» **Task details**
Below are the records; count the lines in which "Server" occurs and report only that number.
+ + + + +
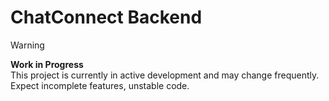 # ChatConnect Backend
> [!WARNING]
> **Work in Progress**  
> This project is currently in active development and may change frequently.  
> Expect incomplete features, unstable code.
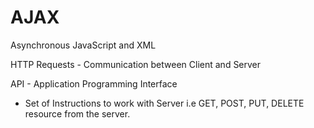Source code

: # AJAX

Asynchronous JavaScript and XML

HTTP Requests - Communication between Client and Server

API - Application Programming Interface

- Set of Instructions to work with Server i.e GET, POST, PUT, DELETE resource from the server.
+ + + + +
» **Response box**
2